Be aware that asserting dominance in this manner is more than just a signal - it is showing a willingness to back up their feelings with action. This can lead to a fight. If directed at a human, that person should avoid eye contact with the dog and carefully leave their presence. If this type of behavior is ongoing, it may be a good idea to discuss it with a vet or trainer.
A dog that feels anxiety will show it through very strong body language. They will pin back their ears, hold their body in a low posture, and hold their tail low or between their legs. The corners of the mouth may be pulled back and they may pant rapidly. If they make eye contact at all, it will be indirect and very brief. It will probably not be possible to detect at the time, but they may sweat through their paw pads. The dog may whine or growl, tremble, or even urinate. This body language is telling others that the dog feels scared or overwhelmed.
The best way to ease an anxious dog is to get them into a situation where they feel safe. Often this means putting them somewhere where they can be alone. A stressed dog may act unpredictably, so it is important to give them the space they need to calm themselves down. If possible, it's best to leave the dog where it is, but guiding the dog to somewhere else is also acceptable if it can be done safely. Keep interactions of all kinds minimal. Do not punish the dog, but also do not try to comfort them. Simply give them the space they need.
Outright aggression is dangerous and must be responded to quickly. This body language is similar to that of the dog asserting dominance, but even more extreme. The dog will plant their feet squarely and firmly on the ground. Their ears will be pulled back and the head will be facing straight forward with a strong, piercing gaze. The dog will bare its teeth and may snap at the air, bark, and growl.
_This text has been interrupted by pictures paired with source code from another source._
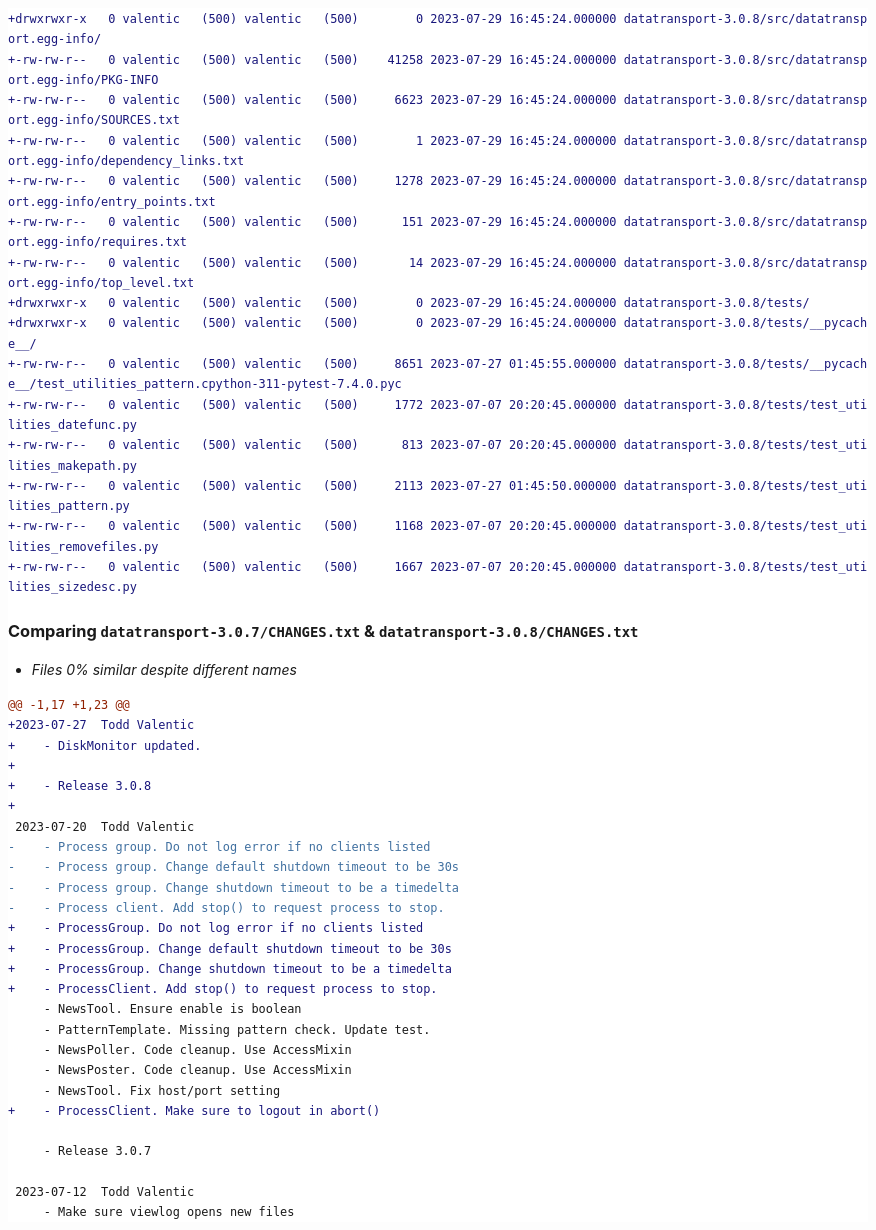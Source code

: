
 ```diff
+drwxrwxr-x   0 valentic   (500) valentic   (500)        0 2023-07-29 16:45:24.000000 datatransport-3.0.8/src/datatransport.egg-info/
+-rw-rw-r--   0 valentic   (500) valentic   (500)    41258 2023-07-29 16:45:24.000000 datatransport-3.0.8/src/datatransport.egg-info/PKG-INFO
+-rw-rw-r--   0 valentic   (500) valentic   (500)     6623 2023-07-29 16:45:24.000000 datatransport-3.0.8/src/datatransport.egg-info/SOURCES.txt
+-rw-rw-r--   0 valentic   (500) valentic   (500)        1 2023-07-29 16:45:24.000000 datatransport-3.0.8/src/datatransport.egg-info/dependency_links.txt
+-rw-rw-r--   0 valentic   (500) valentic   (500)     1278 2023-07-29 16:45:24.000000 datatransport-3.0.8/src/datatransport.egg-info/entry_points.txt
+-rw-rw-r--   0 valentic   (500) valentic   (500)      151 2023-07-29 16:45:24.000000 datatransport-3.0.8/src/datatransport.egg-info/requires.txt
+-rw-rw-r--   0 valentic   (500) valentic   (500)       14 2023-07-29 16:45:24.000000 datatransport-3.0.8/src/datatransport.egg-info/top_level.txt
+drwxrwxr-x   0 valentic   (500) valentic   (500)        0 2023-07-29 16:45:24.000000 datatransport-3.0.8/tests/
+drwxrwxr-x   0 valentic   (500) valentic   (500)        0 2023-07-29 16:45:24.000000 datatransport-3.0.8/tests/__pycache__/
+-rw-rw-r--   0 valentic   (500) valentic   (500)     8651 2023-07-27 01:45:55.000000 datatransport-3.0.8/tests/__pycache__/test_utilities_pattern.cpython-311-pytest-7.4.0.pyc
+-rw-rw-r--   0 valentic   (500) valentic   (500)     1772 2023-07-07 20:20:45.000000 datatransport-3.0.8/tests/test_utilities_datefunc.py
+-rw-rw-r--   0 valentic   (500) valentic   (500)      813 2023-07-07 20:20:45.000000 datatransport-3.0.8/tests/test_utilities_makepath.py
+-rw-rw-r--   0 valentic   (500) valentic   (500)     2113 2023-07-27 01:45:50.000000 datatransport-3.0.8/tests/test_utilities_pattern.py
+-rw-rw-r--   0 valentic   (500) valentic   (500)     1168 2023-07-07 20:20:45.000000 datatransport-3.0.8/tests/test_utilities_removefiles.py
+-rw-rw-r--   0 valentic   (500) valentic   (500)     1667 2023-07-07 20:20:45.000000 datatransport-3.0.8/tests/test_utilities_sizedesc.py
```

### Comparing `datatransport-3.0.7/CHANGES.txt` & `datatransport-3.0.8/CHANGES.txt`

 * *Files 0% similar despite different names*

```diff
@@ -1,17 +1,23 @@
+2023-07-27  Todd Valentic
+    - DiskMonitor updated.
+
+    - Release 3.0.8
+
 2023-07-20  Todd Valentic
-    - Process group. Do not log error if no clients listed
-    - Process group. Change default shutdown timeout to be 30s
-    - Process group. Change shutdown timeout to be a timedelta
-    - Process client. Add stop() to request process to stop.
+    - ProcessGroup. Do not log error if no clients listed
+    - ProcessGroup. Change default shutdown timeout to be 30s
+    - ProcessGroup. Change shutdown timeout to be a timedelta
+    - ProcessClient. Add stop() to request process to stop.
     - NewsTool. Ensure enable is boolean
     - PatternTemplate. Missing pattern check. Update test.
     - NewsPoller. Code cleanup. Use AccessMixin
     - NewsPoster. Code cleanup. Use AccessMixin
     - NewsTool. Fix host/port setting
+    - ProcessClient. Make sure to logout in abort() 
 
     - Release 3.0.7
 
 2023-07-12  Todd Valentic
     - Make sure viewlog opens new files
```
It is very important to know that the tail may be wagging despite the aggression. Aggressive tail wagging is distinct from comfortable and playful wagging. In this case, the tail will be stiff along its length and held upright. The wagging will be a stiff and rapid motion in comparison to the relaxed swishing seen in a happy dog.
If a dog is showing this behavior, retreat from it in a calm and slow manner. Do not attempt to engage with the dog. Remember that a dog can cause significant and even fatal harm. Often times, leaving the dog's vicinity is enough to defuse the situation. Having the dog see a behavior therapist, trainer, or vet is highly recommended.
A dog who has grown scared enough to become aggressive will take the signs of an anxious dog to the extreme. It is distinct from dominant aggression in that the dog's body language will be more subdued in an effort to seem unthreatening. This means that they will avoid eye contact. The tail will be firmly between the legs, and they will lower themselves towards the ground. They may pull back their lips and show their teeth.
The procedure for dealing with a dog in this state of mind is much the same as the dominant-aggressive dog. Do not touch the dog, as their heightened state of fear can lead to them biting in order to defend themselves. Calmly, and without running or making eye contact, leave the dog's vicinity. It is a good idea to consult a specialist in dog behavior after such an incident. These trainers can help come up with solutions to remove the source of the dog's fear or help the dog grow less fearful. Always remember that the dog's behavior here is a reaction to their surroundings, so do not punish them.
Remember, dog communication is a two-way street. As a dog and owner come to understand each other, they can create an environment that is comfortable and safe. And the reward - a happy, healthy canine companion - is always worth it.